3. Complex spatial modes of light

The well-known solutions to the paraxial wave equation consist of the HG and LG beams, which are derived from cartesian and circular cylindrical coordinates, respectively [47]. They both provide in principle an infinite state space and form a complete orthogonal basis, such that one can describe HG states in terms of LG modes and vice versa [48,49]. The HG modes are denoted as $HG_{n_{x},n_{y}}$ with indices $n_{x}$ and $n_{y}$ and LG modes are described as $LG_{n,\ell }$ with orbital angular momentum (OAM) index $\ell$ [50] and radial number $n$ [5153].

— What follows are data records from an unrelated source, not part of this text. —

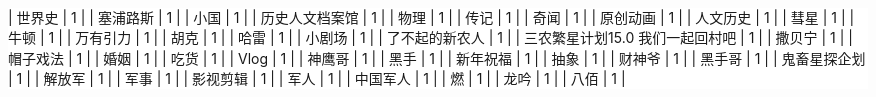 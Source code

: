 | 世界史 | 1 |
| 塞浦路斯 | 1 |
| 小国 | 1 |
| 历史人文档案馆 | 1 |
| 物理 | 1 |
| 传记 | 1 |
| 奇闻 | 1 |
| 原创动画 | 1 |
| 人文历史 | 1 |
| 彗星 | 1 |
| 牛顿 | 1 |
| 万有引力 | 1 |
| 胡克 | 1 |
| 哈雷 | 1 |
| 小剧场 | 1 |
| 了不起的新农人 | 1 |
| 三农繁星计划15.0 我们一起回村吧 | 1 |
| 撒贝宁 | 1 |
| 帽子戏法 | 1 |
| 婚姻 | 1 |
| 吃货 | 1 |
| Vlog | 1 |
| 神鹰哥 | 1 |
| 黑手 | 1 |
| 新年祝福 | 1 |
| 抽象 | 1 |
| 财神爷 | 1 |
| 黑手哥 | 1 |
| 鬼畜星探企划 | 1 |
| 解放军 | 1 |
| 军事 | 1 |
| 影视剪辑 | 1 |
| 军人 | 1 |
| 中国军人 | 1 |
| 燃 | 1 |
| 龙吟 | 1 |
| 八佰 | 1 |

In 2004, Bandres and Gutiérrez-Vega introduced another complete and orthogonal family of modes, which interpolates between the LG and HG modes [46]. These modes are exact solutions to the paraxial wave equation in elliptic coordinates, and of which the even IG modes are described as

$$IG_{p,m,\epsilon}^{e}(u,v,z)=\frac{C_{IG}w_{0}}{w_{z}}C_{p}^{m}(iu,\epsilon)C_{p}^{m}(v,\epsilon)\times \exp\left(-\frac{r^{2}}{w_{z}^{2}}+i\left(\frac{kr^{2}}{2R_{z}}-kz-(p+1)\varphi_{g} \right) \right).$$
There $u$ and $v$ describe the two-dimensional elliptic coordinates. A continuous parameter $\epsilon$ describes the ellipticity and the superscript $e$ refers to even modes. In the limit case of $\epsilon \rightarrow 0$, $u$ and $v$ correspond to the radial and angular coordinates of the circular cylindrical coordinates system, respectively. $(p,m)\in \mathbb {N}$ are mode number. $C_{IG}$ is a normalization constant and $C_{p}^{m}(\cdot ,\epsilon )$ represent the even Ince polynomials [54,55]. $w_{z}$ is the beam radius at position $z$ and $w_0$ is the beam waist at the focus $z=0$. $z_{R}$ is the Rayleigh range, $R_{z}$ is the radius of curvature, $\lambda$ is the wavelength and $k=2\pi /\lambda$ is the wave number. $\varphi _{g}=\arctan (z/z_{R})$ denotes the Gouy phase and the mode order is $M=p$. We can obtain the odd IG modes $IG_{p,m,\epsilon }^{o}(u,v,z)$ by replacing the $C_{IG}$ and $C_{p}^{m}(\cdot ,\epsilon )$ with $S_{IG}$ and $S_{p}^{m}(\cdot ,\epsilon )$, which correspond to a normalization constant and the odd Ince polynomials respectively.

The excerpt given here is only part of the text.